> [Data]:

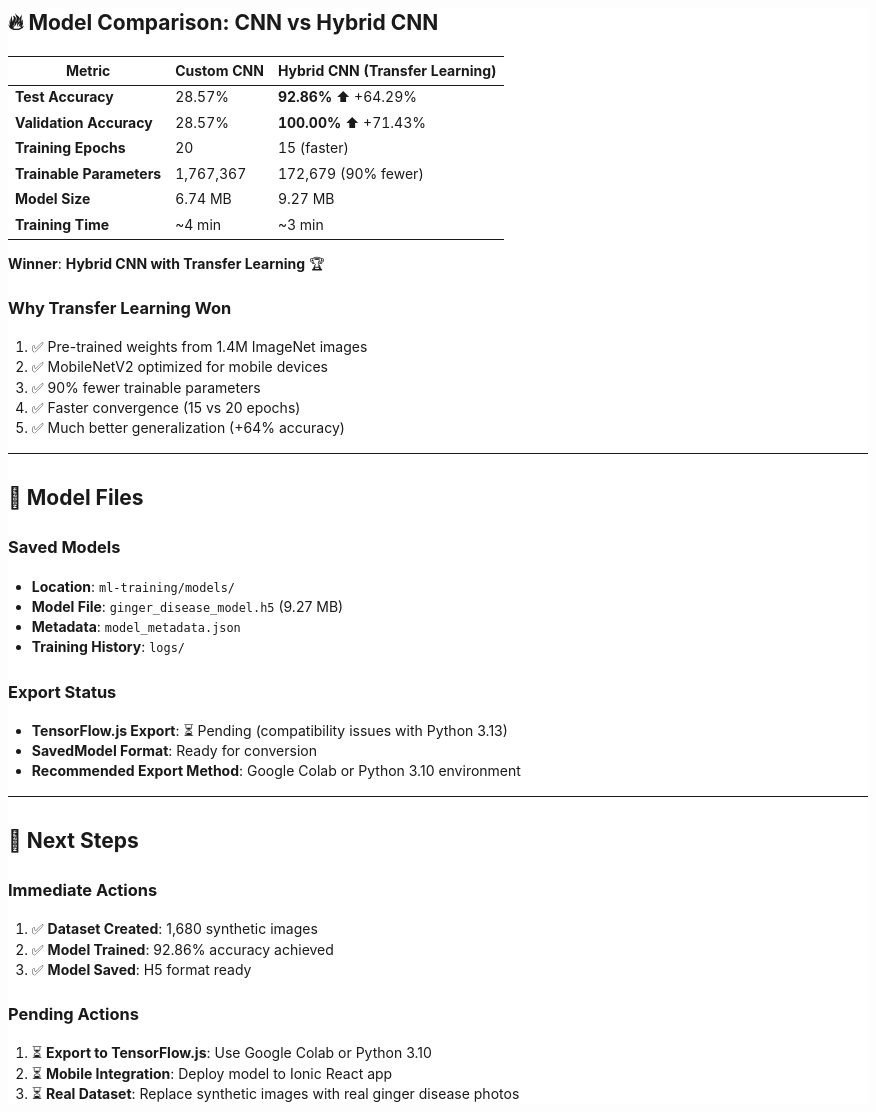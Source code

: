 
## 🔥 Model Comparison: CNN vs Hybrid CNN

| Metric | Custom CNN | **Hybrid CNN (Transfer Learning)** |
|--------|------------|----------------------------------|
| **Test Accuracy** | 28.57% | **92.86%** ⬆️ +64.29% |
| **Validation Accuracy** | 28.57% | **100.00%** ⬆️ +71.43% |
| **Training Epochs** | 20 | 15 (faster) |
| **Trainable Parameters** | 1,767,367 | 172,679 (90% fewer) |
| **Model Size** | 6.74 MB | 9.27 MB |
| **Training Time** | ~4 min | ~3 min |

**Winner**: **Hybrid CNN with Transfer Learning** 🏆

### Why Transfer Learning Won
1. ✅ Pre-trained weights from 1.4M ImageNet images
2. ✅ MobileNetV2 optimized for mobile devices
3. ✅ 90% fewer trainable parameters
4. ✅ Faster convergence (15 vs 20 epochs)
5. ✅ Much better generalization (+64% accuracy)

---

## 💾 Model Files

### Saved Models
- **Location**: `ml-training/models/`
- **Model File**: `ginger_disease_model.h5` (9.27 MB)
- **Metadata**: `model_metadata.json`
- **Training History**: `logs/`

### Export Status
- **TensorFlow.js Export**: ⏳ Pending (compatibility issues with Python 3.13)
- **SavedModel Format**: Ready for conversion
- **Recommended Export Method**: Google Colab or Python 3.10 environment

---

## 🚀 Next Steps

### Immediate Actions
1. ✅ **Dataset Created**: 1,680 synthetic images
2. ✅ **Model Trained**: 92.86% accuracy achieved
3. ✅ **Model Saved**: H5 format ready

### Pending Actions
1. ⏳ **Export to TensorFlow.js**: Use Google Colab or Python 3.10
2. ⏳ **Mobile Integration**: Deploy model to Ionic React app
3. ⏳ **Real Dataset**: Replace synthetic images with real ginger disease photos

...

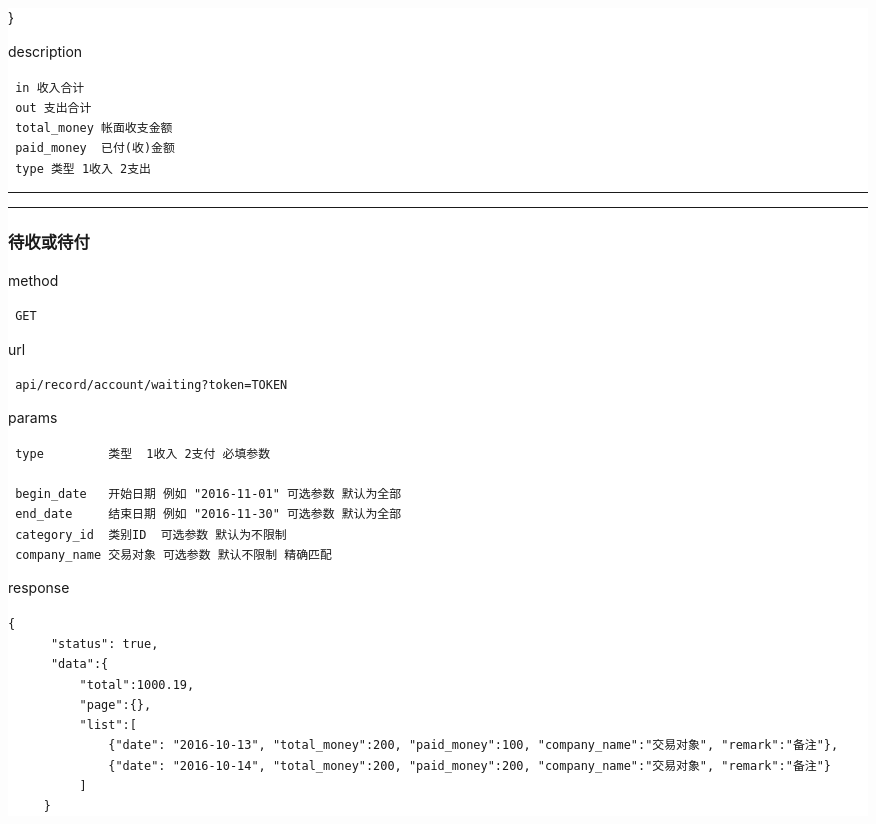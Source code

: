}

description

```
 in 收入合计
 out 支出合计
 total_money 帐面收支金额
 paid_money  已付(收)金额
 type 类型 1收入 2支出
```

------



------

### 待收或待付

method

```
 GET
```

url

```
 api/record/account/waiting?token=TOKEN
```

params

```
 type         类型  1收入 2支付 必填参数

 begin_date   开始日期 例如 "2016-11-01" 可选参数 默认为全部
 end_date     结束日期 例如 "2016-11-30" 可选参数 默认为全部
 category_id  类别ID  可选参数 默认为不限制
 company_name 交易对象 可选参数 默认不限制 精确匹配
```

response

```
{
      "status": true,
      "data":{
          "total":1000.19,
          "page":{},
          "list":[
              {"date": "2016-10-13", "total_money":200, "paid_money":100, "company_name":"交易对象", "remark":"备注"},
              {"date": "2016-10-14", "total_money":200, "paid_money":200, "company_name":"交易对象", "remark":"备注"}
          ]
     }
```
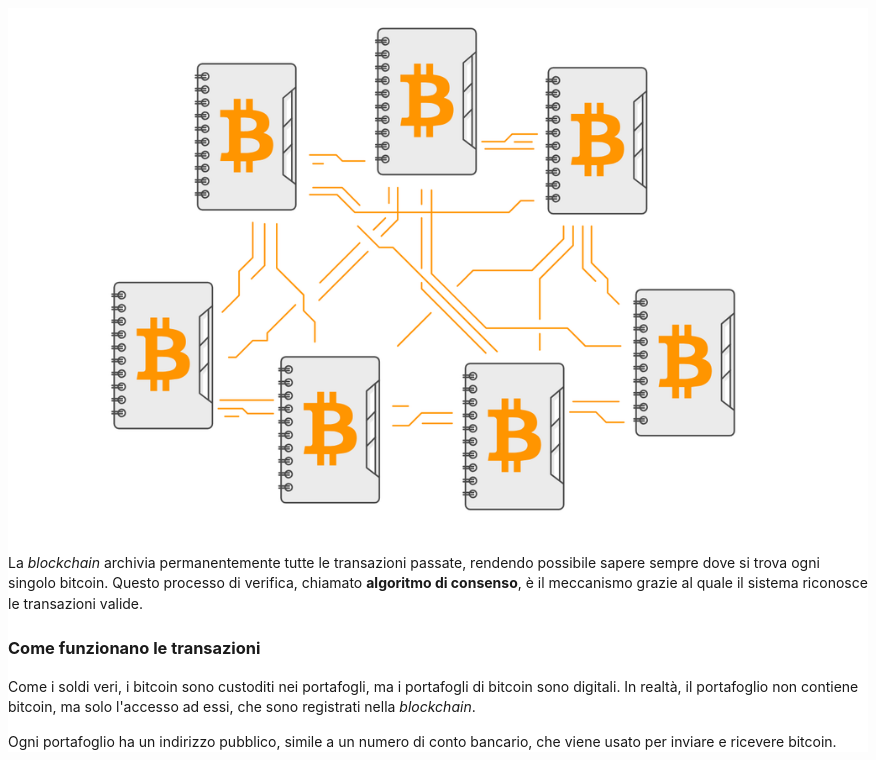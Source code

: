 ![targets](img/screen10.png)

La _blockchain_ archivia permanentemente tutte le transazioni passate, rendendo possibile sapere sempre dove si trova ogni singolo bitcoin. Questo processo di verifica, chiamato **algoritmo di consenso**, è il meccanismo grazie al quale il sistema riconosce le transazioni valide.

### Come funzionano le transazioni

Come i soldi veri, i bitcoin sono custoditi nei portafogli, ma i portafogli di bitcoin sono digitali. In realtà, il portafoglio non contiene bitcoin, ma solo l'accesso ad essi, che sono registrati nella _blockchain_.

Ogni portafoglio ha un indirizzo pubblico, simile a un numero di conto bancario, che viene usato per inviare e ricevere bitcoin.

==

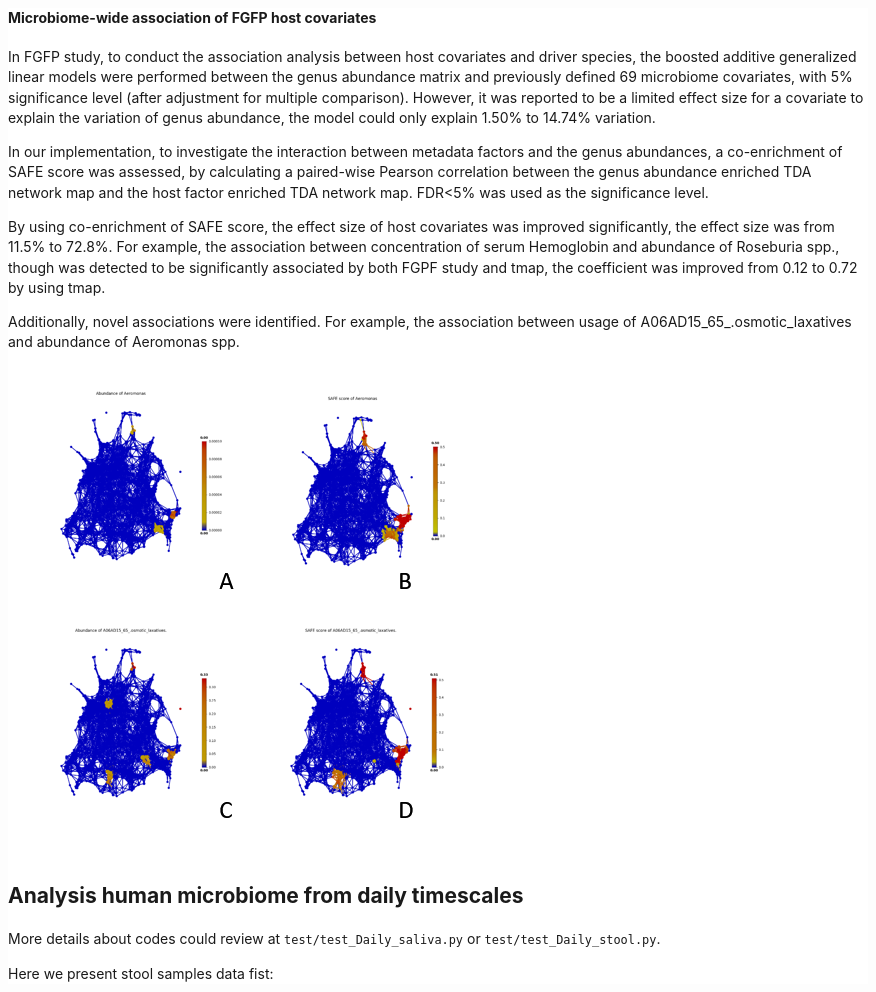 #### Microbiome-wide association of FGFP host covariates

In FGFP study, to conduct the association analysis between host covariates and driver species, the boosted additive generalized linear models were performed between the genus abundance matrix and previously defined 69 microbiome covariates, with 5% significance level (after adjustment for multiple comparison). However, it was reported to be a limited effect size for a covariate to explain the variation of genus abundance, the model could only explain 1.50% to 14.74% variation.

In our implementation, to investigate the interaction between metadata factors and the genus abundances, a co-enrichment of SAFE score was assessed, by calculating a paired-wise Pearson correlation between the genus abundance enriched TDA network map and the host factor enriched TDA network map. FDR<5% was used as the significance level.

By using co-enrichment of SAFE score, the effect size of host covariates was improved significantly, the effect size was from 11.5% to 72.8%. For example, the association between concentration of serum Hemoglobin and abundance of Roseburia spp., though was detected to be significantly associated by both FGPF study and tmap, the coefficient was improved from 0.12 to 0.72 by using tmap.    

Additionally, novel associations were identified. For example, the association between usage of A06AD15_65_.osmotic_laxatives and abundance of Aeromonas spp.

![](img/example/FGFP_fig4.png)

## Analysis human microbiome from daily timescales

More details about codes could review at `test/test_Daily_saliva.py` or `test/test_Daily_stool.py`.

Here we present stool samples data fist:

> [Task item]: Extract every line above that contains the word "Come".

> [Exercise response]:
### Come funzionano le transazioni
Come i soldi veri, i bitcoin sono custoditi nei portafogli, ma i portafogli di bitcoin sono digitali. In realtà, il portafoglio non contiene bitcoin, ma solo l'accesso ad essi, che sono registrati nella _blockchain_.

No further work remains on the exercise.